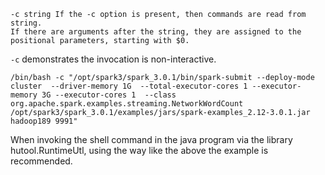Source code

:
 ```
-c string If the -c option is present, then commands are read from string.  
If there are arguments after the string, they are assigned to the positional parameters, starting with $0.
```

`-c` demonstrates the invocation is non-interactive.

```shell
/bin/bash -c "/opt/spark3/spark_3.0.1/bin/spark-submit --deploy-mode cluster  --driver-memory 1G  --total-executor-cores 1 --executor-memory 3G --executor-cores 1  --class org.apache.spark.examples.streaming.NetworkWordCount /opt/spark3/spark_3.0.1/examples/jars/spark-examples_2.12-3.0.1.jar hadoop189 9991"
```

When invoking the shell command in the java program via the library hutool.RuntimeUtl, using the way like the above the example
is recommended.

§ §

Your task
Whenever the word "string" turns up in a line of the listing above, copy the line.

Reply
-c string If the -c option is present, then commands are read from string.  
If there are arguments after the string, they are assigned to the positional parameters, starting with $0.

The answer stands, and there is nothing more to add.